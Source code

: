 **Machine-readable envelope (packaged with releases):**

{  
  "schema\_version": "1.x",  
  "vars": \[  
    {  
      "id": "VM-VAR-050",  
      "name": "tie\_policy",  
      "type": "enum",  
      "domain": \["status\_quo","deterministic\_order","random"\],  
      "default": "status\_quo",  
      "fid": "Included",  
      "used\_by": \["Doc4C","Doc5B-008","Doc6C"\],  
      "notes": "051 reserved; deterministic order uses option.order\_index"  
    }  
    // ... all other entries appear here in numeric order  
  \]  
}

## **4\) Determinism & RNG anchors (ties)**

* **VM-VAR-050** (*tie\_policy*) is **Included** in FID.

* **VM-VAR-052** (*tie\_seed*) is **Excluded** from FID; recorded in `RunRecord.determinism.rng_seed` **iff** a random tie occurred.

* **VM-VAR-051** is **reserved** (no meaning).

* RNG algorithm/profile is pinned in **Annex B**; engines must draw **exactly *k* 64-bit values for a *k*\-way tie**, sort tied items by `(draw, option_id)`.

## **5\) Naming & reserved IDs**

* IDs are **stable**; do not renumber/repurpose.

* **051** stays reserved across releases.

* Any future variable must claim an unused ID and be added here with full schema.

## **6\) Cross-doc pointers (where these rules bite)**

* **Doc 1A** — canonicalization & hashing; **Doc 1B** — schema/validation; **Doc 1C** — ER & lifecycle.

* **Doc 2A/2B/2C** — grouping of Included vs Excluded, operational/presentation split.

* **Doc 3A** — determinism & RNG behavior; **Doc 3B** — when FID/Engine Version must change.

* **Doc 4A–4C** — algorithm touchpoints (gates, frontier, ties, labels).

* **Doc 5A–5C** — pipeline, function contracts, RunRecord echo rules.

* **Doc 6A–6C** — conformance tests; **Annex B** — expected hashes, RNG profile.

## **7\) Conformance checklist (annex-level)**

**********

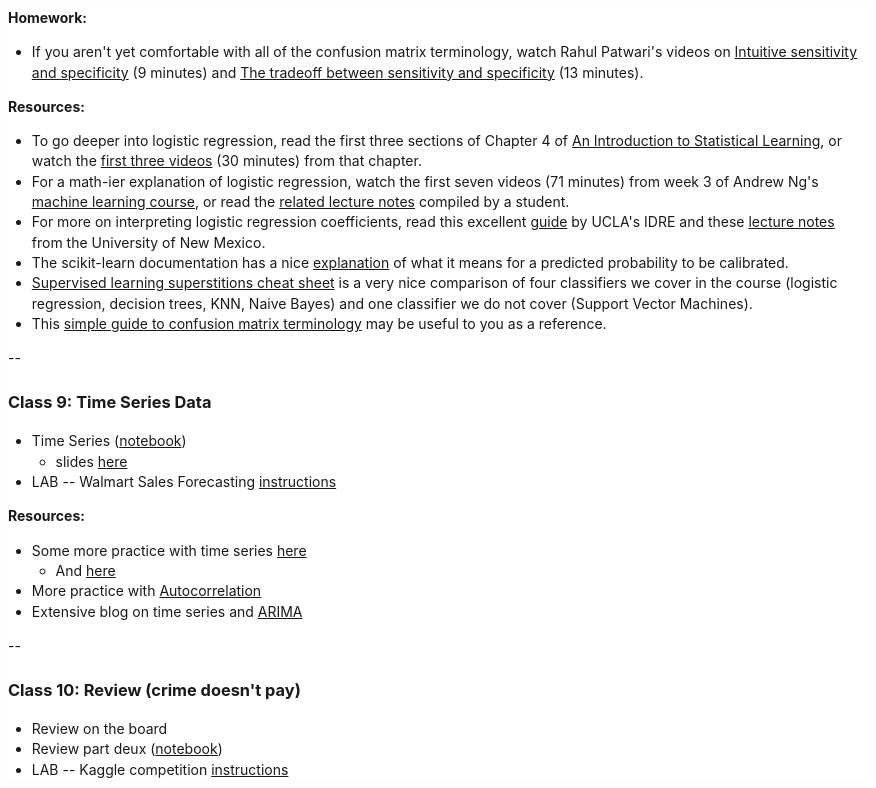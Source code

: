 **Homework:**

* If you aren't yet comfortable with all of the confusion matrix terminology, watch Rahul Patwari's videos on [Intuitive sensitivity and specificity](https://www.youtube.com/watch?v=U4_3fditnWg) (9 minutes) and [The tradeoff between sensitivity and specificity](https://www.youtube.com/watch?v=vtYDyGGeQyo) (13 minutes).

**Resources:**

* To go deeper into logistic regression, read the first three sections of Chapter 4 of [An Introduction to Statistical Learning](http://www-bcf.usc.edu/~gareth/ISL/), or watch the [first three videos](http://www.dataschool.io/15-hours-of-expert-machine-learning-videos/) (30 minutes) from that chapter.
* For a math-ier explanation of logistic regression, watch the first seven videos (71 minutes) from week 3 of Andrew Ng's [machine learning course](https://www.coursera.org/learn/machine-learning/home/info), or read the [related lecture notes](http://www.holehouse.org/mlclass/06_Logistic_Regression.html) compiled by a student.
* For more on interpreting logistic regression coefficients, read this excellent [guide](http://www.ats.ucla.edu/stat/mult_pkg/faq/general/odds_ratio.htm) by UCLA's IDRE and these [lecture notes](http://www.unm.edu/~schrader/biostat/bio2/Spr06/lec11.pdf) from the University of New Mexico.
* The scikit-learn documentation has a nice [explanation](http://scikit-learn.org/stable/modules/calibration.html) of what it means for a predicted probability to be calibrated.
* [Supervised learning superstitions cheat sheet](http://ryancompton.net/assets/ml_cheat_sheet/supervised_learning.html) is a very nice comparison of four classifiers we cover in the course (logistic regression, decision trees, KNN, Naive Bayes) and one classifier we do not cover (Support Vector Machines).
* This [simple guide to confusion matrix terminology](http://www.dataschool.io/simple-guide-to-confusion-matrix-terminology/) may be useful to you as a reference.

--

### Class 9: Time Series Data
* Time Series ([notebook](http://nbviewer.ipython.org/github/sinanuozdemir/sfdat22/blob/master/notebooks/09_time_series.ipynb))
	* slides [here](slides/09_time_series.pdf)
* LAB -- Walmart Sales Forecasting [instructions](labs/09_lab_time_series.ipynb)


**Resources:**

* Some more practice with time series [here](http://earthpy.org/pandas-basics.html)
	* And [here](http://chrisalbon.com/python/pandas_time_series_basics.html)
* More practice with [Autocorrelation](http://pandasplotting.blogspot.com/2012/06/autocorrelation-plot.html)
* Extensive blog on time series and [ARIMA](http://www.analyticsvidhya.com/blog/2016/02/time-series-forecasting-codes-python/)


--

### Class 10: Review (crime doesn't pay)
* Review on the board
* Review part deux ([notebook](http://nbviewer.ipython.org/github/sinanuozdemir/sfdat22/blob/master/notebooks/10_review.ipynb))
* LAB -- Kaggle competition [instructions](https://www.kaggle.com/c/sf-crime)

**********

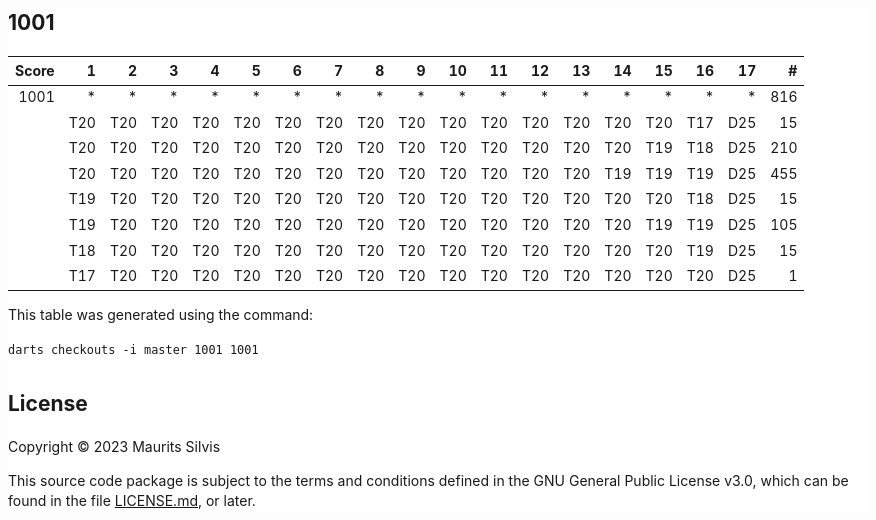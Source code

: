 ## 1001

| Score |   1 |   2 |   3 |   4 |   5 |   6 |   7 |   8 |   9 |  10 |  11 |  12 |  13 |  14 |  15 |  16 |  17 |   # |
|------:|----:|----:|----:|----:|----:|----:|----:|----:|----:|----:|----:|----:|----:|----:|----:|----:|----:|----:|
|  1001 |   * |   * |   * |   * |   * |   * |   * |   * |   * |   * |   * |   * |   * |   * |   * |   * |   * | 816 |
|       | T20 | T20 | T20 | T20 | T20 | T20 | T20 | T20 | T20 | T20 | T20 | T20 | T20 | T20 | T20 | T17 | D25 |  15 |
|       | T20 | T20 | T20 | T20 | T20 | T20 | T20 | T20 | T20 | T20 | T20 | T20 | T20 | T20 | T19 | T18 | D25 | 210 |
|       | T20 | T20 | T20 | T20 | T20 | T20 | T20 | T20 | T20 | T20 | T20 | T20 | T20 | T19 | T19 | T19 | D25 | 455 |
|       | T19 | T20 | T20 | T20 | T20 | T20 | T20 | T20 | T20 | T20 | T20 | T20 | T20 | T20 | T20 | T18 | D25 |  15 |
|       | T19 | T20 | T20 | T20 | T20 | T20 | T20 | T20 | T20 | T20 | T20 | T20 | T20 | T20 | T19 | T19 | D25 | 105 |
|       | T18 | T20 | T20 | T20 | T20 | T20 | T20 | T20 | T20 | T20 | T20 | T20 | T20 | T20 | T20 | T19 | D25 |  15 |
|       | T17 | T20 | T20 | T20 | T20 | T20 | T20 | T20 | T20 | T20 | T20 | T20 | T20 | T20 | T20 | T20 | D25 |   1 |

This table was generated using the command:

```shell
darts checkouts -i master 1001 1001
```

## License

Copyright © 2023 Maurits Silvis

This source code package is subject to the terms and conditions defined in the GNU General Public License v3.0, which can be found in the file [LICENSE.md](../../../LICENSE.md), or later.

**********

▸ WHAT YOU NEED TO DO: The range runs from the line with "on the board" up to and including the line with "LAB -- Kaggle" in the listing above; please write out exactly those lines and nothing more.

▸ FINISHED EXERCISE:
* Review on the board
* Review part deux ([notebook](http://nbviewer.ipython.org/github/sinanuozdemir/sfdat22/blob/master/notebooks/10_review.ipynb))
* LAB -- Kaggle competition [instructions](https://www.kaggle.com/c/sf-crime)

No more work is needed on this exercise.